***** Extracted records

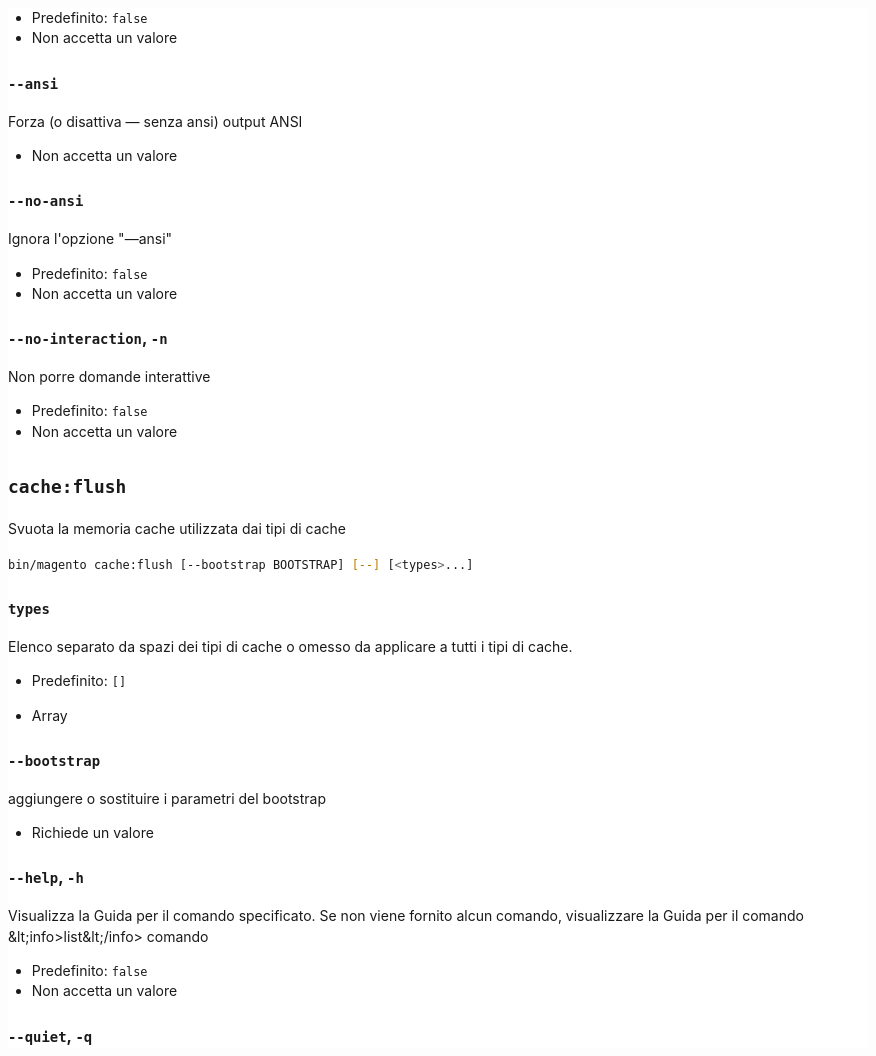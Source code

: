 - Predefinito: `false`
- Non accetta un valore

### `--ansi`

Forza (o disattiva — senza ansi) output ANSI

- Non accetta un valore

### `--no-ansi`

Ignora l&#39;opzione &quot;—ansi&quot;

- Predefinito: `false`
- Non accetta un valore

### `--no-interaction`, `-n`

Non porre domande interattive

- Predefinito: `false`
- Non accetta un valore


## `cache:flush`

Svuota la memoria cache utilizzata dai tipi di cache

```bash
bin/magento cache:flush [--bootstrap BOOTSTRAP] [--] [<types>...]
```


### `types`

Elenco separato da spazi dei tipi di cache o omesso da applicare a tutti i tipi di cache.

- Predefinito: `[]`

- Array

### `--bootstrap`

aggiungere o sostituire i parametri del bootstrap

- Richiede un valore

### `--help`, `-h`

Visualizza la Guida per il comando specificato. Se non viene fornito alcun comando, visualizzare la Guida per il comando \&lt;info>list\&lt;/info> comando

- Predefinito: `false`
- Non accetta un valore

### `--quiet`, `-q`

**********
***** Extracted records

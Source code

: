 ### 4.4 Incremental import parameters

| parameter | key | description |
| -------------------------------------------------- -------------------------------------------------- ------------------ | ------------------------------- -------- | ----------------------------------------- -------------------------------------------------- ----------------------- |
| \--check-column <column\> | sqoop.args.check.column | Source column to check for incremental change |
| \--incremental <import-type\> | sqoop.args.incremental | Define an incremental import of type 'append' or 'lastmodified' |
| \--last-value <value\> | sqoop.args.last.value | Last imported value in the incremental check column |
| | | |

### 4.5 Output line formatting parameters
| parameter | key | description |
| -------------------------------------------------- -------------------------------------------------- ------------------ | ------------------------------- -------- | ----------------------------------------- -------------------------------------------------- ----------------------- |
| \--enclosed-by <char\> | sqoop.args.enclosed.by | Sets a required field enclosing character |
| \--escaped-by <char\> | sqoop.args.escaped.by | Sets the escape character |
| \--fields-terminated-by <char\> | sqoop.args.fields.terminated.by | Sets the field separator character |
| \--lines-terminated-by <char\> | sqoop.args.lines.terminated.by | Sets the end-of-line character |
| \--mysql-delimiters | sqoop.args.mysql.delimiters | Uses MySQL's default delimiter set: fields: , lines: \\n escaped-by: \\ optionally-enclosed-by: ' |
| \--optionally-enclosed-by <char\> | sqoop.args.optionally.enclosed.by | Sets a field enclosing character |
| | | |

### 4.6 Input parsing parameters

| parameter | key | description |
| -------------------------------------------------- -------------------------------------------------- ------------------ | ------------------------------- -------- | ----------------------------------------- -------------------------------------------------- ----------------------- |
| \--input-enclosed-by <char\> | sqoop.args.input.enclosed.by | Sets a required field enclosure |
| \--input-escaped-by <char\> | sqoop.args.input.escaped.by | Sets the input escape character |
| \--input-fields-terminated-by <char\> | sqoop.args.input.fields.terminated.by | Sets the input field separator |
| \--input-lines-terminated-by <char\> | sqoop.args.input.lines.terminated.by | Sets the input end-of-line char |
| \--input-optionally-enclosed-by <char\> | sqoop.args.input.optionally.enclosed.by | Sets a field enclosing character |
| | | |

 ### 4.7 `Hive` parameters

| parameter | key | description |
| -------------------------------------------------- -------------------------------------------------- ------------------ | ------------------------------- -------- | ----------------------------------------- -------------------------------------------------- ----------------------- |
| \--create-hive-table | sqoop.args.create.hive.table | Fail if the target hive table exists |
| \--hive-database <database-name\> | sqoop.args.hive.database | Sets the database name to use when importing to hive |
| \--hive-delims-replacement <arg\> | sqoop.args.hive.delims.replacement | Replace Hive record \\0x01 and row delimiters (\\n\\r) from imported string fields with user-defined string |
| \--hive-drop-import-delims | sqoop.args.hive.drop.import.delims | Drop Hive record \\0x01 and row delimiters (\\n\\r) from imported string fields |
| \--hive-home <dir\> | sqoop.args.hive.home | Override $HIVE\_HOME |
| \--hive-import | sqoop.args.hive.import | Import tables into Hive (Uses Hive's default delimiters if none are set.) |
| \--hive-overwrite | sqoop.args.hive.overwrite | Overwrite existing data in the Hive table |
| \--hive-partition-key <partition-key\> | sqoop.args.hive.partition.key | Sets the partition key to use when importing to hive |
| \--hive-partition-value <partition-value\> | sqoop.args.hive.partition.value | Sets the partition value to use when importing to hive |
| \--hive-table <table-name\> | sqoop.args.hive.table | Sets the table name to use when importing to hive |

**********

Please report all lines in the entries where "default" appears.

| \--mysql-delimiters | sqoop.args.mysql.delimiters | Uses MySQL's default delimiter set: fields: , lines: \\n escaped-by: \\ optionally-enclosed-by: ' |
| \--hive-import | sqoop.args.hive.import | Import tables into Hive (Uses Hive's default delimiters if none are set.) |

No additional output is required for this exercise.